Lobbying at the N.C. General Assembly is a waiting game.
Sometimes it’s possible to arrange set meetings with legislators, but their fixed schedules rarely allow for extended office hours.
The best — and maybe only — chance to catch a senator on a daily basis is after he or she leaves a committee meeting, or a representative after he or she leaves a session in the N.C. House chamber.
A lobbyist’s entire day might be consumed by chasing legislators down the hall, but that’s what he or she is trained to do. Lobbyists line up outside committee room doors, neatly dressed and waiting for the moment to plead their case.
But not all lobbyists are employed by the most powerful companies in the state. Some are just concerned constituents, or even students.
For Mary Cooper, lobbying is worth the wait.
It’s about the chance to introduce herself to legislators as the president of a body of students who are paying attention to decisions made about 30 miles away, in Raleigh.
But the challenge comes with inherent limitations, legislators said.
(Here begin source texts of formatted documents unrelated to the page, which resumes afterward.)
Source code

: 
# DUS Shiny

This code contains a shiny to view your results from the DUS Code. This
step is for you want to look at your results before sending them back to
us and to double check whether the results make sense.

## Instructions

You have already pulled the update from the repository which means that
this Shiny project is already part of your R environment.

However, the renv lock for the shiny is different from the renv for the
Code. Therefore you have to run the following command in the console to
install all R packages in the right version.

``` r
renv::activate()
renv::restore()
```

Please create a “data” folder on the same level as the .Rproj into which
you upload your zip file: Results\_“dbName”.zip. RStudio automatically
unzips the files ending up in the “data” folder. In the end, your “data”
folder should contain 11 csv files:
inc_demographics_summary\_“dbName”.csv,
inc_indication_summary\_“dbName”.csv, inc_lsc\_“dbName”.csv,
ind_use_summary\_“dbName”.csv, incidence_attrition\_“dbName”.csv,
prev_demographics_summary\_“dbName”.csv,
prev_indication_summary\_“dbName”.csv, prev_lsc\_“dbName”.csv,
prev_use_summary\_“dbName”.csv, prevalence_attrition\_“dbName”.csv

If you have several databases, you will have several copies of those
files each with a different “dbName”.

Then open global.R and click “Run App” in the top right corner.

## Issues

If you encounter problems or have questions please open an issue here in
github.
Rep. Bill Faison, D-Caswell and former member of the student government at UNC, said meetings between legislators and students are beneficial to universities but unlikely to alter the political agenda of a party’s leadership.
“Every time that they see a constituent and see someone such as Mary speaking for a large population group, that is very helpful,” he said. “In terms of changing them, I’m not sure if you had a nuclear bomb over there you could change them.”
A legislative strategy
When the Republican leadership in the House proposed a cut of 17.4 percent or $483 million in state funding for the UNC system in April, Cooper began to meet with University administrators to learn about the impact of the cut and determine a course of action.
Her first step was to form a student listserv and send emails urging students to contact legislators in their districts before important votes on the budget. About 900 students joined the listserv before the end of the semester, she said.
Her staff sent emails to students before representatives voted on the House budget in early May, but it passed with bipartisan support and the 17.4 percent cut still intact.
The Senate then began working on its version of the budget, and some senators said they were aiming to spend less on education than their counterparts in the House. So Cooper decided to take action, traveling to the legislature on Tuesdays with members of her staff to advocate for lower funding cuts to universities.
Cooper said she has met with more than 20 senators both formally and informally in the past three weeks. Though a reduction in funding might be unavoidable, the cuts and their effect on students can be minimized, she said.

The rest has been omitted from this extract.